So today is the day when Barack Obama becomes the 44th President of the United States. He also enters the White House with the distinction of being the fittest President the States has ever known. The accolades could continue; healthiest leader among the G8 (group of nations); I could go on.
Obama discovered the ‘exercise effect’ at the age of 22, when he decided to stop dabbling with drugs and alcohol. His focused turned to running and it has remained an embedded part of his life for the past 25 years.
“The main reason I do it is to clear my head and relieve me of stress,” Obama told Men’s Health. “My blood pressure is pretty low and I tend to be a healthy eater. Most of my workouts have to come before my day starts. There’s always a trade-off between sleep and working out. Usually I get in about 45 minutes, six days a week. I’ll lift [weights] one day, do cardio the next. I wish I was getting a 90-minute workout.”
Obama’s commitment to exercise is causing quite a debate. It polarises opinion. Some ask: ‘It’s amazing how the President of the United States makes time to exercise six days per week? Others: Shouldn’t the President be focusing fully on the job? Obama’s response is: “It gives you more mental endurance and more energy to think clearly,” he said. “For a president, that’s not a bad thing.”
It will be interesting to see how Obama continues this exercise regime when he moves into the White House. However, it is clear that this 47-year old, six-pack President is already re-defining what ‘middle age’ means for men who balance the needs of home, health and a career.
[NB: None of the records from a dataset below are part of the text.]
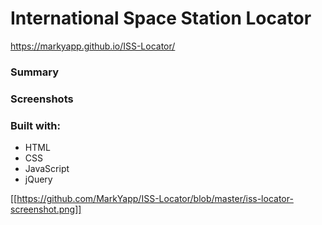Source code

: <h1>International Space Station Locator</h1>

https://markyapp.github.io/ISS-Locator/

<h3>Summary</h3>

<h3>Screenshots</h3>

<h3>Built with:</h3>
<ul>
  <li>HTML</li>
  <li>CSS</li>
  <li>JavaScript</li>
  <li>jQuery</li>
</ul>
  
[[https://github.com/MarkYapp/ISS-Locator/blob/master/iss-locator-screenshot.png]]

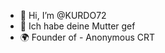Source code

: - 👋 Hi, I’m @KURDO72
- 👤 Ich habe deine Mutter gef
- 🌍 Founder of - Anonymous CRT
<!---
KURDO72/KURDO72 is a ✨ special ✨ repository because its `README.md` (this file) appears on your GitHub profile.
You can click the Preview link to take a look at your changes.
--->

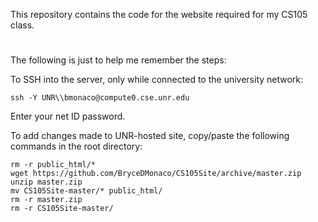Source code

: This repository contains the code for the website required for my CS105 class.

#

The following is just to help me remember the steps:

To SSH into the server, only while connected to the university network:

    ssh -Y UNR\\bmonaco@compute0.cse.unr.edu

Enter your net ID password.

To add changes made to UNR-hosted site, copy/paste the following commands in the root directory:

    rm -r public_html/*
    wget https://github.com/BryceDMonaco/CS105Site/archive/master.zip
    unzip master.zip
    mv CS105Site-master/* public_html/
    rm -r master.zip
    rm -r CS105Site-master/

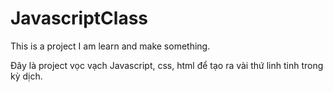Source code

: # JavascriptClass
 This is a project I am learn and make something. 

 Đây là project vọc vạch Javascript, css, html để tạo ra vài thứ linh tinh trong kỳ dịch.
Obama’s fitness achievements may act to inspire more middle-age individuals in England to become more active. The last Active People survey showed that just over 21% of 45-54 year olds exercised at least three-times weekly for at least 30 minutes. That figure includes both men and women. It has risen since the previous Active People survey, but only just. So, the majority are still finding reasons not to take up sport and exercise and the reason cited normally involves a lack of time.